The alias can be used to retrieve the database object from the client

>>> assert db == client.get_database("test")

Creating a collection

>>> collection = db.create_collection("Person")
>>> len(db.list_collections())
1
>>> db.get_collection("Person") == collection
True
>>> objs = [{"id": "P1", "name": "John", "age_in_years": 30}, {"id": "P2", "name": "Alice", "age_in_years": 25}]
>>> collection.insert(objs)
>>> qr = collection.find()
>>> len(qr.rows)
2
>>> qr.rows[0]["id"]
'P1'
>>> qr.rows[1]["name"]
'Alice'
>>> qr = collection.find({"name": "John"})
>>> len(qr.rows)
1
>>> qr.rows[0]["name"]
'John'
parent: Optional[Client] = None
collection_class: ClassVar[Optional[Type[Collection]]] = None
listeners: Optional[List[Callable[[Collection, List[PatchDict]], None]]] = None
__init__(handle=None, metadata=None, **kwargs)[source]
metadata: Optional[DatabaseConfig] = None
from_config(db_config, **kwargs)[source]

Initialize a database from a configuration.

TODO: DEPRECATE

Parameters:
  • db_config (DatabaseConfig) – database configuration

  • kwargs – additional arguments

property recreate_if_exists: bool

Return whether to recreate the database if it already exists.

Returns:

property handle: str

Return the database handle.

Examples:

  • duckdb:///:memory:

  • duckdb:///tmp/test.db

  • mongodb://localhost:27017/

Returns:

property alias
store(obj, **kwargs)[source]

Store an object in the database.

The object is assumed to be a Dictionary of Collections.

>>> from linkml_store.api.client import Client
>>> client = Client()
>>> db = client.attach_database("duckdb", alias="test")
>>> db.store({"persons": [{"id": "P1", "name": "John", "age_in_years": 30}]})
>>> collection = db.get_collection("persons")
>>> qr = collection.find()
>>> qr.num_rows
1
Parameters:
  • obj (Dict[str, Any]) – object to store

  • kwargs – additional arguments

commit(**kwargs)[source]

Commit pending changes to the database.

Parameters:

kwargs

Returns:

close(**kwargs)[source]

Close the database.

Parameters:

kwargs

Returns:

create_collection(name, alias=None, metadata=None, recreate_if_exists=False, **kwargs)[source]

Create a new collection in the current database.

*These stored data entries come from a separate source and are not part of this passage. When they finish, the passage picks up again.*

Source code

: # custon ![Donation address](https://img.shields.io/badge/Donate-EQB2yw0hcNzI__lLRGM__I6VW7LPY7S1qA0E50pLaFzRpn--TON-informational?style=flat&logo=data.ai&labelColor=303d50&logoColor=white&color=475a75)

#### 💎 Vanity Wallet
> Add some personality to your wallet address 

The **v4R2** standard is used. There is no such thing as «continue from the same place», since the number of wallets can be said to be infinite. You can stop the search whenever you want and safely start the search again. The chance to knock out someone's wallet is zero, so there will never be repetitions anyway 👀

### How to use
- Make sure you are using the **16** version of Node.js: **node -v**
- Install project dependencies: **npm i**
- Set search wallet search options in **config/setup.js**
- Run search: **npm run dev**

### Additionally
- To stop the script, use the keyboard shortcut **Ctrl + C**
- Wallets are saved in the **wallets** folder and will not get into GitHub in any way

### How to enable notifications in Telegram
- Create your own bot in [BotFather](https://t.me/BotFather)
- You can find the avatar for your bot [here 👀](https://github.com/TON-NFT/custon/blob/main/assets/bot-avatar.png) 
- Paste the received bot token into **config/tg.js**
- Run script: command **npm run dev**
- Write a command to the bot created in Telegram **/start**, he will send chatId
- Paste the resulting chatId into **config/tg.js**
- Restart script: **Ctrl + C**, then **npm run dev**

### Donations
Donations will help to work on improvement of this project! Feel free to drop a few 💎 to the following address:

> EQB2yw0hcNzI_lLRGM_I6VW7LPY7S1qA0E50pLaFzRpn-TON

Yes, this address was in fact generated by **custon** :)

The collection must have a Type, and may have an Alias.

Examples:

>>> from linkml_store.api.client import Client
>>> client = Client()
>>> db = client.attach_database("duckdb", alias="test")
>>> collection = db.create_collection("Person", alias="persons")
>>> collection.alias
'persons'
>>> collection.target_class_name
'Person'

If alias is not provided, it defaults to the name of the type.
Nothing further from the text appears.